= Work required =
Once you reach the line with "[[Session 3]] |" in the material below, copy each line exactly up to and including the line with "## Communicative Objectives", and skip the pictures.

= Provided records =

Segment Open

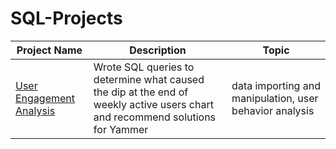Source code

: # SQL-Projects

Project Name  | Description   |  Topic
------------- | ------------- | ------------------
[User Engagement Analysis](https://github.com/fanpowei/SQL-Projects/blob/main/user_engagement_analysis.ipynb) | Wrote SQL queries to determine what caused the dip at the end of weekly active users chart and recommend solutions for Yammer | data importing and manipulation, user behavior analysis
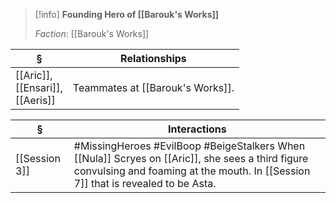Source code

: >[!info] 
>**Founding Hero of [[Barouk's Works]]**
>
>*Faction*: [[Barouk's Works]]

| § | Relationships |
| ---- | ---- |
| [[Aric]],<br>[[Ensari]],<br>[[Aeris]] | Teammates at [[Barouk's Works]]. |

| § | Interactions |
| ---- | ---- |
| [[Session 3]] | #MissingHeroes #EvilBoop #BeigeStalkers When [[Nula]] Scryes on [[Aric]], she sees a third figure convulsing and foaming at the mouth. In [[Session 7]] that is revealed to be Asta.  |
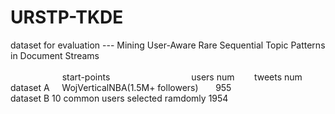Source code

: # URSTP-TKDE
dataset for evaluation --- Mining User-Aware Rare Sequential Topic Patterns in Document Streams<br /><br />
&nbsp;&nbsp;&nbsp;&nbsp;&nbsp;&nbsp;&nbsp;&nbsp;&nbsp;&nbsp;&nbsp;&nbsp;&nbsp;&nbsp;&nbsp;&nbsp;&nbsp;&nbsp;&nbsp;&nbsp;&nbsp;start-points&nbsp;&nbsp;&nbsp;&nbsp;&nbsp;&nbsp;&nbsp;&nbsp;&nbsp;&nbsp;&nbsp;&nbsp;&nbsp;&nbsp;&nbsp;&nbsp;&nbsp;&nbsp;&nbsp;&nbsp;&nbsp;&nbsp;&nbsp;&nbsp;&nbsp;&nbsp;&nbsp;&nbsp;&nbsp;&nbsp;&nbsp;&nbsp;&nbsp;users num&nbsp;&nbsp;&nbsp;&nbsp;&nbsp;&nbsp;&nbsp;&nbsp;tweets num <br />
dataset A    &nbsp; WojVerticalNBA(1.5M+ followers)       955             <br />
dataset B    10 common users selected ramdomly              1954
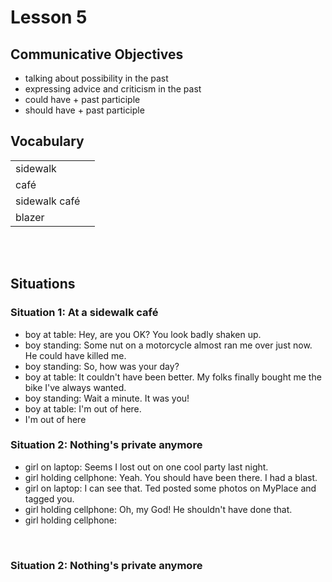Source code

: # Lesson 5


## Communicative Objectives
- talking about possibility in the past
- expressing advice  and criticism in the past
- could have + past participle
- should have + past participle



## Vocabulary

|    |    |
|:---|:---|
| sidewalk |  |
| café |  |
| sidewalk café |  |
| blazer |  |

<br><br>


## Situations
### Situation 1: At a sidewalk café
- boy at table: Hey, are you OK? You look badly shaken up.
- boy standing: Some nut on a motorcycle almost ran me over just now. He could have killed me.
- boy standing: So, how was your day?
- boy at table: It couldn't have been better. My folks finally bought me the bike I've always wanted.
- boy standing: Wait a minute. It was you!
- boy at table: I'm out of here.
- I'm out of here


### Situation 2: Nothing's private anymore
- girl on laptop: Seems I lost out on one cool party last night.
- girl holding cellphone: Yeah. You should have been there. I had a blast.
- girl on laptop: I can see that. Ted posted some photos on MyPlace and tagged you.
- girl holding cellphone: Oh, my God! He shouldn't have done that.
- girl holding cellphone: 
<br>

### Situation 2: Nothing's private anymore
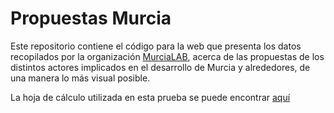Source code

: Propuestas Murcia
===

Este repositorio contiene el código para la web que presenta los datos recopilados por la organización [MurciaLAB](https://murcialab.org/), acerca de las propuestas de los distintos actores implicados en el desarrollo de Murcia y alrededores, de una manera lo más visual posible.

La hoja de cálculo utilizada en esta prueba se puede encontrar [aquí](https://docs.google.com/spreadsheets/d/1kAQ344FGDrWCJUjIV4irwCrPc3_fIW2D8BmZ1g_JAck/edit#gid=0)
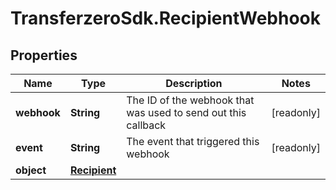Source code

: # TransferzeroSdk.RecipientWebhook

## Properties

Name | Type | Description | Notes
------------ | ------------- | ------------- | -------------
**webhook** | **String** | The ID of the webhook that was used to send out this callback | [readonly] 
**event** | **String** | The event that triggered this webhook | [readonly] 
**object** | [**Recipient**](Recipient.md) |  | 


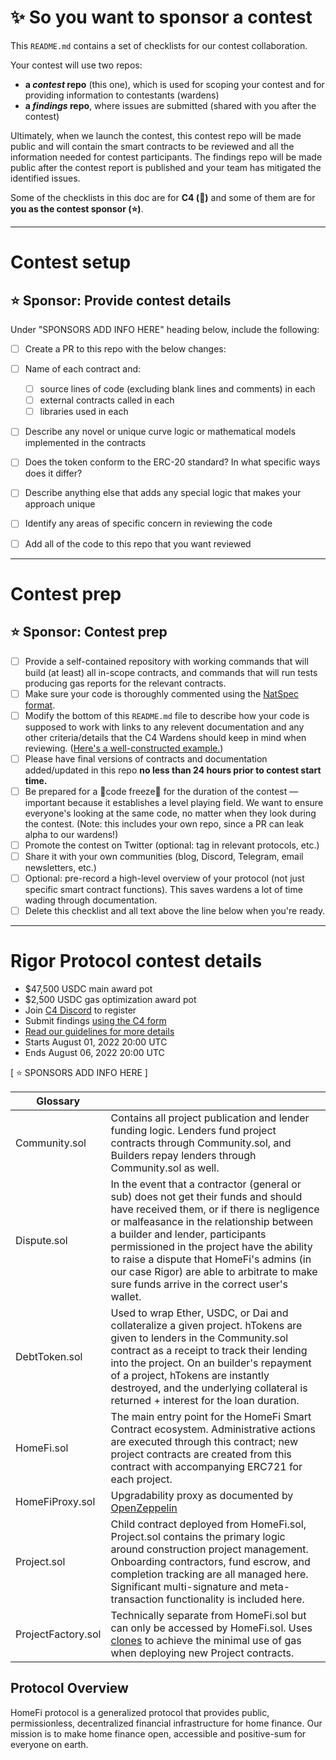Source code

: # ✨ So you want to sponsor a contest

This `README.md` contains a set of checklists for our contest collaboration.

Your contest will use two repos: 
- **a _contest_ repo** (this one), which is used for scoping your contest and for providing information to contestants (wardens)
- **a _findings_ repo**, where issues are submitted (shared with you after the contest) 

Ultimately, when we launch the contest, this contest repo will be made public and will contain the smart contracts to be reviewed and all the information needed for contest participants. The findings repo will be made public after the contest report is published and your team has mitigated the identified issues.

Some of the checklists in this doc are for **C4 (🐺)** and some of them are for **you as the contest sponsor (⭐️)**.

---

# Contest setup

## ⭐️ Sponsor: Provide contest details

Under "SPONSORS ADD INFO HERE" heading below, include the following:

- [ ] Create a PR to this repo with the below changes:
- [ ] Name of each contract and:
  - [ ] source lines of code (excluding blank lines and comments) in each
  - [ ] external contracts called in each
  - [ ] libraries used in each
- [ ] Describe any novel or unique curve logic or mathematical models implemented in the contracts
- [ ] Does the token conform to the ERC-20 standard? In what specific ways does it differ?
- [ ] Describe anything else that adds any special logic that makes your approach unique
- [ ] Identify any areas of specific concern in reviewing the code
- [ ] Add all of the code to this repo that you want reviewed


---

# Contest prep

## ⭐️ Sponsor: Contest prep
- [ ] Provide a self-contained repository with working commands that will build (at least) all in-scope contracts, and commands that will run tests producing gas reports for the relevant contracts.
- [ ] Make sure your code is thoroughly commented using the [NatSpec format](https://docs.soliditylang.org/en/v0.5.10/natspec-format.html#natspec-format).
- [ ] Modify the bottom of this `README.md` file to describe how your code is supposed to work with links to any relevent documentation and any other criteria/details that the C4 Wardens should keep in mind when reviewing. ([Here's a well-constructed example.](https://github.com/code-423n4/2021-06-gro/blob/main/README.md))
- [ ] Please have final versions of contracts and documentation added/updated in this repo **no less than 24 hours prior to contest start time.**
- [ ] Be prepared for a 🚨code freeze🚨 for the duration of the contest — important because it establishes a level playing field. We want to ensure everyone's looking at the same code, no matter when they look during the contest. (Note: this includes your own repo, since a PR can leak alpha to our wardens!)
- [ ] Promote the contest on Twitter (optional: tag in relevant protocols, etc.)
- [ ] Share it with your own communities (blog, Discord, Telegram, email newsletters, etc.)
- [ ] Optional: pre-record a high-level overview of your protocol (not just specific smart contract functions). This saves wardens a lot of time wading through documentation.
- [ ] Delete this checklist and all text above the line below when you're ready.

---

# Rigor Protocol contest details
- $47,500 USDC main award pot
- $2,500 USDC gas optimization award pot
- Join [C4 Discord](https://discord.gg/code4rena) to register
- Submit findings [using the C4 form](https://code4rena.com/contests/2022-08-rigor-contest/submit)
- [Read our guidelines for more details](https://docs.code4rena.com/roles/wardens)
- Starts August 01, 2022 20:00 UTC
- Ends August 06, 2022 20:00 UTC

[ ⭐️ SPONSORS ADD INFO HERE ]

| Glossary| |
|-------------------------------|------------------------------------------------------|
| Community.sol | Contains all project publication and lender funding logic. Lenders fund project contracts through Community.sol, and Builders repay lenders through Community.sol as well. |
| Dispute.sol | In the event that a contractor (general or sub) does not get their funds and should have received them, or if there is negligence or malfeasance in the relationship between a builder and lender, participants permissioned in the project have the ability to raise a dispute that HomeFi's admins (in our case Rigor) are able to arbitrate to make sure funds arrive in the correct user's wallet. |
|DebtToken.sol|Used to wrap Ether, USDC, or Dai and collateralize a given project. hTokens are given to lenders in the Community.sol contract as a receipt to track their lending into the project. On an builder's repayment of a project, hTokens are instantly destroyed, and the underlying collateral is returned + interest for the loan duration.|
| HomeFi.sol | The main entry point for the HomeFi Smart Contract ecosystem. Administrative actions are executed through this contract; new project contracts are created from this contract with accompanying ERC721 for each project. |
|HomeFiProxy.sol|Upgradability proxy as documented by [OpenZeppelin](https://docs.openzeppelin.com/upgrades-plugins/1.x/proxies)|
|Project.sol| Child contract deployed from HomeFi.sol, Project.sol contains the primary logic around construction project management. Onboarding contractors, fund escrow, and completion tracking are all managed here. Significant multi-signature and meta-transaction functionality is included here.|
|ProjectFactory.sol| Technically separate from HomeFi.sol but can only be accessed by HomeFi.sol. Uses [clones](https://docs.openzeppelin.com/contracts/4.x/api/proxy#Clones") to achieve the minimal use of gas when deploying new Project contracts.|


## Protocol Overview
HomeFi protocol is a generalized protocol that provides public, permissionless, decentralized financial infrastructure for home finance. Our mission is to make home finance open, accessible and positive-sum for everyone on earth.

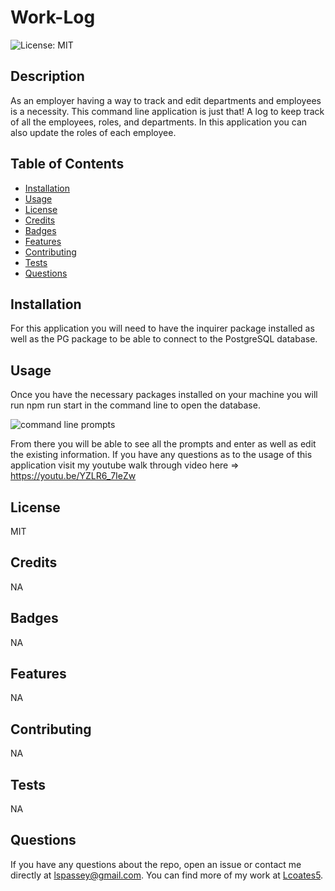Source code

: # Work-Log
  ![License: MIT](https://img.shields.io/badge/License-MIT-yellow.svg)

  ## Description
  As an employer having a way to track and edit departments and employees is a necessity. This command line application is just that! A log to keep track of all the employees, roles, and departments. In this application you can also update the roles of each employee.

  ## Table of Contents
  * [Installation](#installation)
  * [Usage](#usage)
  * [License](#license)
  * [Credits](#credits)
  * [Badges](#badges)
  * [Features](#features)
  * [Contributing](#contributing)
  * [Tests](#tests)
  * [Questions](#questions)
  
  ## Installation
  For this application you will need to have the inquirer package installed as well as the PG package to be able to connect to the PostgreSQL database. 

  ## Usage
  Once you have the necessary packages installed on your machine you will run npm run start in the command line to open the database. 

  ![command line prompts](<img/Screenshot 2024-09-04 at 10.00.50 PM.png>)

  From there you will be able to see all the prompts and enter as well as edit the existing information. 
  If you have any questions as to the usage of this application visit my youtube walk through video here => https://youtu.be/YZLR6_7IeZw

  ## License
  MIT

  ## Credits
  NA

  ## Badges
  NA
  
  ## Features
  NA

  ## Contributing
  NA

  ## Tests
  NA

  ## Questions
  If you have any questions about the repo, open an issue or contact me directly at [lspassey@gmail.com](mailto:lspassey@gmail.com). 
  You can find more of my work at [Lcoates5](https://github.com/Lcoates5).
  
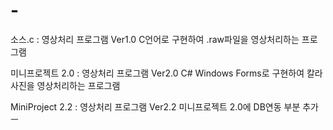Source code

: # -
소스.c  : 영상처리 프로그램 Ver1.0
  C언어로 구현하여 .raw파일을 영상처리하는 프로그램

미니프로젝트 2.0 : 영상처리 프로그램 Ver2.0
  C# Windows Forms로 구현하여 칼라사진을 영상처리하는 프로그램

MiniProject 2.2 : 영상처리 프로그램 Ver2.2
  미니프로젝트 2.0에 DB연동 부분 추가ㅡ
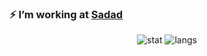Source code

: ### ⚡ I’m working at <a href="https://sadadpsp.ir/"> Sadad </a>


<p align="center">
  
  <img src ="https://github-readme-stats.vercel.app/api?username=amingoli78&show_icons=true&count_private=true&hide_border=true" alt='stat'>
  <img src ="https://github-readme-stats.vercel.app/api/top-langs/?username=amingoli78&layout=compact&hide_border=true&langs_count=10" alt='langs'>
</p>

<!--

Here are some ideas to get you started:

- 🔭 I’m currently working on Hyperchi
- 🌱 I’m currently learning ...
- 👯 I’m looking to collaborate on ...
- 🤔 I’m looking for help with ...
- 💬 Ask me about ...
- 📫 How to reach me: ...
- 😄 Pronouns: ...
- ⚡ Fun fact: ...
-->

Segment Closed

= Solution for this problem =
| [[Session 3]] | #MissingHeroes #EvilBoop #BeigeStalkers When [[Nula]] Scryes on [[Aric]], she sees a third figure convulsing and foaming at the mouth. In [[Session 7]] that is revealed to be Asta.  |
Source code

: # URSTP-TKDE
dataset for evaluation --- Mining User-Aware Rare Sequential Topic Patterns in Document Streams<br /><br />
&nbsp;&nbsp;&nbsp;&nbsp;&nbsp;&nbsp;&nbsp;&nbsp;&nbsp;&nbsp;&nbsp;&nbsp;&nbsp;&nbsp;&nbsp;&nbsp;&nbsp;&nbsp;&nbsp;&nbsp;&nbsp;start-points&nbsp;&nbsp;&nbsp;&nbsp;&nbsp;&nbsp;&nbsp;&nbsp;&nbsp;&nbsp;&nbsp;&nbsp;&nbsp;&nbsp;&nbsp;&nbsp;&nbsp;&nbsp;&nbsp;&nbsp;&nbsp;&nbsp;&nbsp;&nbsp;&nbsp;&nbsp;&nbsp;&nbsp;&nbsp;&nbsp;&nbsp;&nbsp;&nbsp;users num&nbsp;&nbsp;&nbsp;&nbsp;&nbsp;&nbsp;&nbsp;&nbsp;tweets num <br />
dataset A    &nbsp; WojVerticalNBA(1.5M+ followers)       955             <br />
dataset B    10 common users selected ramdomly              1954
Source code

: # Lesson 5


## Communicative Objectives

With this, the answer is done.